Top of Records provided

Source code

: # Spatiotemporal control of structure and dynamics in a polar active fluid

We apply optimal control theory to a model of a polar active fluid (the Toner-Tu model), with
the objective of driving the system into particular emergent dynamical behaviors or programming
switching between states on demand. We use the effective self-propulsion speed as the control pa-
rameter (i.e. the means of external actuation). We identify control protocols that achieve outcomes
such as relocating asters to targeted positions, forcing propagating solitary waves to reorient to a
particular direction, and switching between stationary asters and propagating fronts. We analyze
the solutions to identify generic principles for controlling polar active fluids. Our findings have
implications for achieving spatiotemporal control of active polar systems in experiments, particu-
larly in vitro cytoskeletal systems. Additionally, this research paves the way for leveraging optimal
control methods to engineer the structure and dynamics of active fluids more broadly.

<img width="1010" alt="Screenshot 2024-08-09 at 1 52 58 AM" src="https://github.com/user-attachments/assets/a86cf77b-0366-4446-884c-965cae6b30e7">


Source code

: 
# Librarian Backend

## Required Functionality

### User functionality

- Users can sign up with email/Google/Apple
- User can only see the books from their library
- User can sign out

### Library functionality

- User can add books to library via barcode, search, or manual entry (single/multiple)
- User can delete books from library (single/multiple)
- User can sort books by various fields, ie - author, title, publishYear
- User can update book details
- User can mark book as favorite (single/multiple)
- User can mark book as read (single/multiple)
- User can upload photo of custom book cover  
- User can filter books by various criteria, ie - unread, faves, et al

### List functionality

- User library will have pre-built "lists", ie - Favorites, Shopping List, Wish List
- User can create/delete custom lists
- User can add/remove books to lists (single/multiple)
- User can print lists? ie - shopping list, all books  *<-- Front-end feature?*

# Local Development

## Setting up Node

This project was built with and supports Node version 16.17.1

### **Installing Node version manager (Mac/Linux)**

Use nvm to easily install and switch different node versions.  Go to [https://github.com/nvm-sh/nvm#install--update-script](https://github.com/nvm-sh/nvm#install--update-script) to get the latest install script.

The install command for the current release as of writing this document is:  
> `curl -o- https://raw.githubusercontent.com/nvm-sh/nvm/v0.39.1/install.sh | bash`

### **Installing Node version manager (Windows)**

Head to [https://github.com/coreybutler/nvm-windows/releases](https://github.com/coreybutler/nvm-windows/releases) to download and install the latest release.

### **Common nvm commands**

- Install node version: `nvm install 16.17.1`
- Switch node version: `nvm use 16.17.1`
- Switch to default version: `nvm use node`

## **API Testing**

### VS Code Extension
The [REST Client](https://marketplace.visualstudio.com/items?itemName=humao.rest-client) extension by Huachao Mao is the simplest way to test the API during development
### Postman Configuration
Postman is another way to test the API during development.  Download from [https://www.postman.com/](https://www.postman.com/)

Bottom of Records provided

Take the listing above from its first line through the line containing "rameter (i.e. the", and transcribe that stretch exactly, with no other lines.

→ Exercise response:
Source code

: # Spatiotemporal control of structure and dynamics in a polar active fluid

We apply optimal control theory to a model of a polar active fluid (the Toner-Tu model), with
the objective of driving the system into particular emergent dynamical behaviors or programming
switching between states on demand. We use the effective self-propulsion speed as the control pa-
rameter (i.e. the means of external actuation). We identify control protocols that achieve outcomes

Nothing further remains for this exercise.